Malaysia’s near-term growth is projected to remain strong with sound economic fundamentals.
- The Malaysian economy expanded at a measured pace of 5.4 percent in the first quarter of 2018, from 5.9% in the fourth quarter of 2017. In 2018, GDP growth rate is expected to remain strong at 5.4%.
- Household spending remained the primary driver of Malaysia’s economic growth. It is projected to strengthen over the year due to new policy measures, including temporary suspension of the consumption tax.
- Exports expanded at a relatively modest pace, driven largely by sustained global demand for Malaysia’s electrical and electronics exports. This demand is expected to continue in the near future.
- Headline inflation has moderated, largely reflecting the decline in impact of global oil prices on domestic fuel inflation, and is projected to be lower in 2018 than was previously anticipated.
- The government has introduced several policy changes in line with its election mandate, and this needs to be managed carefully to minimize additional risks to the economy.
The change in government following the May 9th polls offers opportunities to further strengthen structural reforms towards sustained and more inclusive growth.
- Ongoing turbulence within the financial markets was worsened by the uncertainty surrounding the political transition. This has since subsided as the government continues to set out its policy framework.
- Bold reforms responding to the election mandate to sustain growth and increase inclusiveness would be consistent with Malaysia’s aspirations to become a high-income and developed nation.
- While Malaysia remains on track to transition to a high-income and developed nation within the next two to six years, it is important to be aware of the broader aspects of development that are not captured by GDP growth.
- Moving forward, working towards sustained and inclusive growth is key for Malaysia. Policymakers need to look to measures that promote upward economic mobility and security, in particular for the bottom 40% of the population.
Key building blocks need to be in place for Malaysia to achieve its digital economy ambitions. The level of digital adoption by people and government is high, but the country lags behind international peers in terms of digital adoption by businesses.
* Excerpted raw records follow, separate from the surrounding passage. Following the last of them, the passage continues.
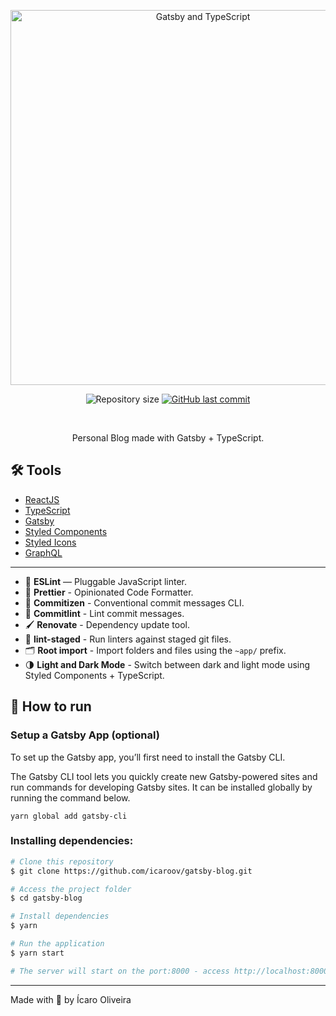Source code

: <p align="center">
  <img src="https://res.cloudinary.com/ddi5agea1/image/upload/v1612802903/gatsby-typescript_babtou.png" width="600px" alt="Gatsby and TypeScript">
</p>

<p align="center">
  <img alt="Repository size" src="https://img.shields.io/github/repo-size/icaroov/gatsby-blog?color=%238A4BAF&style=flat-square">

  <a href="https://github.com/icaroov/my-blog/commits/master">
    <img alt="GitHub last commit" src="https://img.shields.io/github/last-commit/icaroov/gatsby-blog?color=%238A4BAF&style=flat-square">
  </a>
</p>

<br>

<p align="center">
  Personal Blog made with Gatsby + TypeScript.
</p>

## 🛠 Tools
- [ReactJS](https://reactjs.org/)
- [TypeScript](https://www.typescriptlang.org/)
- [Gatsby](https://www.gatsbyjs.org/)
- [Styled Components](https://styled-components.com/)
- [Styled Icons](https://styled-icons.js.org/)
- [GraphQL](https://graphql.org/)

---

- 📏 **ESLint** — Pluggable JavaScript linter.
- 💖 **Prettier** - Opinionated Code Formatter.
- 📄 **Commitizen** - Conventional commit messages CLI.
- 🚓 **Commitlint** - Lint commit messages.
- 🖌 **Renovate** - Dependency update tool.
- 🚫 **lint-staged** - Run linters against staged git files.
- 🗂 **Root import** - Import folders and files using the `~app/` prefix.
- 🌗 **Light and Dark Mode** - Switch between dark and light mode using Styled Components + TypeScript.

## 🚀 How to run

### Setup a Gatsby App (optional)

To set up the Gatsby app, you’ll first need to install the Gatsby CLI.

The Gatsby CLI tool lets you quickly create new Gatsby-powered sites and run commands for developing Gatsby sites. It can be installed globally by running the command below.

```shell
yarn global add gatsby-cli
```

### Installing dependencies:

```bash
# Clone this repository
$ git clone https://github.com/icaroov/gatsby-blog.git

# Access the project folder
$ cd gatsby-blog

# Install dependencies
$ yarn

# Run the application
$ yarn start

# The server will start on the port:8000 - access http://localhost:8000
```

---

Made with 💜 by Ícaro Oliveira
- The level of digital adoption by businesses in Malaysia is average for a lower middle-income economy. Only 62 percent of businesses are connected to the internet, 46 percent have access to fixed broadband services, and 18 percent have some form of web presence.
- The Digital Adoption Index for businesses also shows that Malaysia has more limited international bandwidth and a smaller number of secure servers.
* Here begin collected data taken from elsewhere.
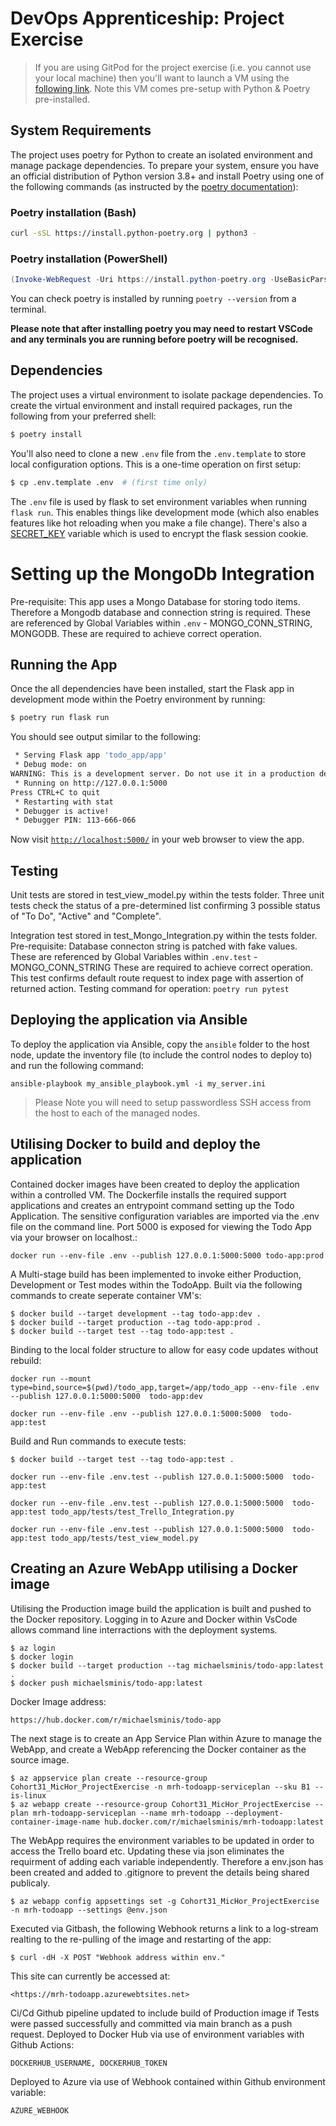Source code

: # DevOps Apprenticeship: Project Exercise

> If you are using GitPod for the project exercise (i.e. you cannot use your local machine) then you'll want to launch a VM using the [following link](https://gitpod.io/#https://github.com/CorndelWithSoftwire/DevOps-Course-Starter). Note this VM comes pre-setup with Python & Poetry pre-installed.

## System Requirements

The project uses poetry for Python to create an isolated environment and manage package dependencies. To prepare your system, ensure you have an official distribution of Python version 3.8+ and install Poetry using one of the following commands (as instructed by the [poetry documentation](https://python-poetry.org/docs/#system-requirements)):

### Poetry installation (Bash)

```bash
curl -sSL https://install.python-poetry.org | python3 -
```

### Poetry installation (PowerShell)

```powershell
(Invoke-WebRequest -Uri https://install.python-poetry.org -UseBasicParsing).Content | py -
```

You can check poetry is installed by running `poetry --version` from a terminal.

**Please note that after installing poetry you may need to restart VSCode and any terminals you are running before poetry will be recognised.**

## Dependencies

The project uses a virtual environment to isolate package dependencies. To create the virtual environment and install required packages, run the following from your preferred shell:

```bash
$ poetry install
```

You'll also need to clone a new `.env` file from the `.env.template` to store local configuration options. This is a one-time operation on first setup:

```bash
$ cp .env.template .env  # (first time only)
```

The `.env` file is used by flask to set environment variables when running `flask run`. This enables things like development mode (which also enables features like hot reloading when you make a file change). There's also a [SECRET_KEY](https://flask.palletsprojects.com/en/2.3.x/config/#SECRET_KEY) variable which is used to encrypt the flask session cookie.

# Setting up the MongoDb Integration

Pre-requisite: This app uses a Mongo Database for storing todo items. Therefore a Mongodb database and connection string is required. These are referenced by Global Variables within `.env` - 
  MONGO_CONN_STRING, MONGODB.
These are required to achieve correct operation.

## Running the App

Once the all dependencies have been installed, start the Flask app in development mode within the Poetry environment by running:
```bash
$ poetry run flask run
```

You should see output similar to the following:
```bash
 * Serving Flask app 'todo_app/app'
 * Debug mode: on
WARNING: This is a development server. Do not use it in a production deployment. Use a production WSGI server instead.
 * Running on http://127.0.0.1:5000
Press CTRL+C to quit
 * Restarting with stat
 * Debugger is active!
 * Debugger PIN: 113-666-066
```
Now visit [`http://localhost:5000/`](http://localhost:5000/) in your web browser to view the app.

## Testing

Unit tests are stored in test_view_model.py within the tests folder. 
Three unit tests check the status of a pre-determined list confirming 3 possible status of "To Do", "Active" and "Complete".

Integration test stored in test_Mongo_Integration.py within the tests folder.
Pre-requisite: Database connecton string is patched with fake values. These are referenced by Global Variables within `.env.test` - 
  MONGO_CONN_STRING
These are required to achieve correct operation. This test confirms default route request to index page with assertion of returned action.
Testing command for operation: `poetry run pytest`

## Deploying the application via Ansible

To deploy the application via Ansible, copy the `ansible` folder to the host node, update the inventory file (to include the control nodes to deploy to) and run the following command:

```
ansible-playbook my_ansible_playbook.yml -i my_server.ini
```

>Please Note you will need to setup passwordless SSH access from the host to each of the managed nodes.

## Utilising Docker to build and deploy the application

Contained docker images have been created to deploy the application within a controlled VM. The Dockerfile installs the required support applications and creates an entrypoint command setting up the Todo Application. The sensitive configuration variables are imported via the .env file on the command line. Port 5000 is exposed for viewing the Todo App via your browser on localhost.:

```
docker run --env-file .env --publish 127.0.0.1:5000:5000 todo-app:prod
```

A Multi-stage build has been implemented to invoke either Production, Development or Test modes within the TodoApp. Built via the following commands to create seperate container VM's: 

```
$ docker build --target development --tag todo-app:dev .
$ docker build --target production --tag todo-app:prod .
$ docker build --target test --tag todo-app:test .
```
Binding to the local folder structure to allow for easy code updates without rebuild:

```
docker run --mount type=bind,source=$(pwd)/todo_app,target=/app/todo_app --env-file .env --publish 127.0.0.1:5000:5000  todo-app:dev

docker run --env-file .env --publish 127.0.0.1:5000:5000  todo-app:test
```
Build and Run commands to execute tests:
```
$ docker build --target test --tag todo-app:test .

docker run --env-file .env.test --publish 127.0.0.1:5000:5000  todo-app:test

docker run --env-file .env.test --publish 127.0.0.1:5000:5000  todo-app:test todo_app/tests/test_Trello_Integration.py

docker run --env-file .env.test --publish 127.0.0.1:5000:5000  todo-app:test todo_app/tests/test_view_model.py
```

## Creating an Azure WebApp utilising a Docker image

Utilising the Production image build the application is built and pushed to the Docker repository. Logging in to Azure and Docker within VsCode allows command line interractions with the deployment systems.

```
$ az login
$ docker login
$ docker build --target production --tag michaelsminis/todo-app:latest .
$ docker push michaelsminis/todo-app:latest
```
Docker Image address:
```
https://hub.docker.com/r/michaelsminis/todo-app
```

The next stage is to create an App Service Plan within Azure to manage the WebApp, and create a WebApp referencing the Docker container as the source image.

```
$ az appservice plan create --resource-group Cohort31_MicHor_ProjectExercise -n mrh-todoapp-serviceplan --sku B1 --is-linux
$ az webapp create --resource-group Cohort31_MicHor_ProjectExercise --plan mrh-todoapp-serviceplan --name mrh-todoapp --deployment-container-image-name hub.docker.com/r/michaelsminis/mrh-todoapp:latest
```

The WebApp requires the environment variables to be updated in order to access the Trello board etc. Updating these via json eliminates the requirment of adding each variable independently. Therefore a env.json has been created and added to .gitignore to prevent the details being shared publicaly.

```
$ az webapp config appsettings set -g Cohort31_MicHor_ProjectExercise -n mrh-todoapp --settings @env.json
```
Executed via Gitbash, the following Webhook returns a link to a log-stream realting to the re-pulling of the image and restarting of the app:

```
$ curl -dH -X POST "Webhook address within env."
```
This site can currently be accessed at:
```
<https://mrh-todoapp.azurewebtsites.net>
```
Ci/Cd Github pipeline updated to include build of Production image if Tests were passed successfully and committed via main branch as a push request. 
Deployed to Docker Hub via use of environment variables with Github Actions: 
```
DOCKERHUB_USERNAME, DOCKERHUB_TOKEN
```
Deployed to Azure via use of Webhook contained within Github environment variable:
```
AZURE_WEBHOOK
```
- Businesses cite that the two major barriers to digital adoption are slow internet connections and a lack of affordable broadband plans.
- High-speed broadband access rates are much higher in Malaysia relative to other countries. Malaysia ranks 74 out of 167 countries for fixed broadband services, and 64 out of 118 for fiber broadband services, behind neighboring Vietnam and countries with similar levels of economic development, such as Mexico and Turkey.
- Malaysia should look beyond doubling its internet speed to achieve gigabit-level of connectivity like advanced economies.
- Access to fixed broadband services is needed for the widespread adoption of innovative technologies, improving public service delivery, and supporting the growing demand of households.
Unlocking the potential of the digital economy is key to ensuring Malaysia’s successful transition to a high-income economy.
- Moving forward, Malaysia should consider adopting policies with two main objectives:
- Improved quality and affordability of fixed broadband services;
- Increased coverage of ultra-fast broadband networks.
- To achieve these objectives, the government should strive to increase competition in the fixed broadband market.
- Better enforcement of the current regulatory framework could provide all operators with access to cable landing stations.
- Encouraging competition by opening the market across all levels of the telecom and internet supply chain.
- For Malaysia to increase productivity outcomes in the private sector and drive the country’s digital transformation, it is crucial for the country to improve its level of digital adoption and connectivity.